J. Gruber's Hagerstown Town & Country Almanack is an almanac published by Gruber Almanack, LLC in Mercersburg, Pennsylvania. Beginning in 1797, it was created by John Gruber and Daniel May, making it the second-oldest almanac to be published in the United States, behind the Old Farmer's Almanac. It is currently the oldest almanac still published by the direct descendants of the founder, being edited by the great-great-great-great-great-grandson of John Gruber, Charles W. Fisher Jr. From 1969 to 2019, Bill O'Toole, a retired math professor, was the almanac's "weather prognosticator", using both solar and lunar charting as well as a variety of computer programs to predict the weather. A short documentary of the almanac was created in 2012.

Germans made up the majority of Washington County, Maryland's population in the late 1700s and Daniel Hiester urged Gruber to create a German-language newspaper for Hagerstown, Maryland, which he started in 1796. The almanac was originally published in German and an English version was added in 1822. German-language editions ceased being published in 1917. It contains agricultural, meteorological, and astrological information as well as folk remedies, local poetry, and other forms of traditional community wisdom.
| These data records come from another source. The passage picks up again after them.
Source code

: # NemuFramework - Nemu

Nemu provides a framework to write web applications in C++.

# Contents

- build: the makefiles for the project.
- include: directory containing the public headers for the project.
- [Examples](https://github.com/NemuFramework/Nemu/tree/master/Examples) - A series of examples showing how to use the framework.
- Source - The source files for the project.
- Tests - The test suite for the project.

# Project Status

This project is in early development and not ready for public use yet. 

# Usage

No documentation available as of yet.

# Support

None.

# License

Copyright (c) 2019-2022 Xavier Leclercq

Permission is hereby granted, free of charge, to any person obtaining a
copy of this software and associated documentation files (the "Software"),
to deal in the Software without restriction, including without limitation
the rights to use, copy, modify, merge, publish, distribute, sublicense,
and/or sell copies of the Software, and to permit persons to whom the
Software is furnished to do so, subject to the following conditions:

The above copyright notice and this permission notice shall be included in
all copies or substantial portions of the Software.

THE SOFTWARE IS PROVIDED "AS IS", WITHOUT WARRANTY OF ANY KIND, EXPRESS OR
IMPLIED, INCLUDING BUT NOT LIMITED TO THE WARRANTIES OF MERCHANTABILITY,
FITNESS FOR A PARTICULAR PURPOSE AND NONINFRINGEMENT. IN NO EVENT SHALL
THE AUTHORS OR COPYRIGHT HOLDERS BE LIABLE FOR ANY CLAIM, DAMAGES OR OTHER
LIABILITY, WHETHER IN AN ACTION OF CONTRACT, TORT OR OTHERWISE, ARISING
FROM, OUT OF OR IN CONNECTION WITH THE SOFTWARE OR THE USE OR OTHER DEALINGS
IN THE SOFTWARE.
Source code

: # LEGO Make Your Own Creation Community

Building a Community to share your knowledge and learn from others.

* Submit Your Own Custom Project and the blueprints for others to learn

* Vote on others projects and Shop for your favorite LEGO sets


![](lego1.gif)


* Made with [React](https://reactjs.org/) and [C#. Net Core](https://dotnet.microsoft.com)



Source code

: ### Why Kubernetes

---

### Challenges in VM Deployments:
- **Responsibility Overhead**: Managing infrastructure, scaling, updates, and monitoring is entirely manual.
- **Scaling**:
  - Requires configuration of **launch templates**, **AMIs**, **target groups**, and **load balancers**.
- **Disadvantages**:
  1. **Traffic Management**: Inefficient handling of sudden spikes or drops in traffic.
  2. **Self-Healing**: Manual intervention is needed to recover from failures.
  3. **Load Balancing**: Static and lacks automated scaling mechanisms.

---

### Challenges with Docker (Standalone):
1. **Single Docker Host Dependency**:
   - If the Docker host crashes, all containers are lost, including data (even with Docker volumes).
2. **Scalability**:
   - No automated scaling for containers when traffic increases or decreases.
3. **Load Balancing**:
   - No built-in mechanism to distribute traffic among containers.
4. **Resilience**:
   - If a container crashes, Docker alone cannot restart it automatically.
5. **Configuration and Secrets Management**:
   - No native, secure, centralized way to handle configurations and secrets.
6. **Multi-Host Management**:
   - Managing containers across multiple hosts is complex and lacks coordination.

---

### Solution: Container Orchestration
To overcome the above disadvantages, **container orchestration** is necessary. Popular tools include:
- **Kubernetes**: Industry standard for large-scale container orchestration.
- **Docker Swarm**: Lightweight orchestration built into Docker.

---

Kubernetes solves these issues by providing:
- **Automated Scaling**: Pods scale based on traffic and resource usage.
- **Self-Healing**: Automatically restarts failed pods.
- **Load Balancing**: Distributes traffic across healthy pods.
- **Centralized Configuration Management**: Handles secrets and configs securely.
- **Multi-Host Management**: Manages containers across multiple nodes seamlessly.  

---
The governor of Maryland, William Thomas Hamilton, was known to consult the publication prior to holding public events.

The almanac has been imitated and copied several times over the years. On February 28, 1879, the Baltimore City Circuit Court approved an injunction against Caroline V. Robertson to stop the publication of T. G. Robertson's Hagerstown Almanack, finding that it imitated the Gruber Almanack. In 1906 the Gruber Almanack Company successfully sued Othio Swendley for representing his almanac as Gruber's.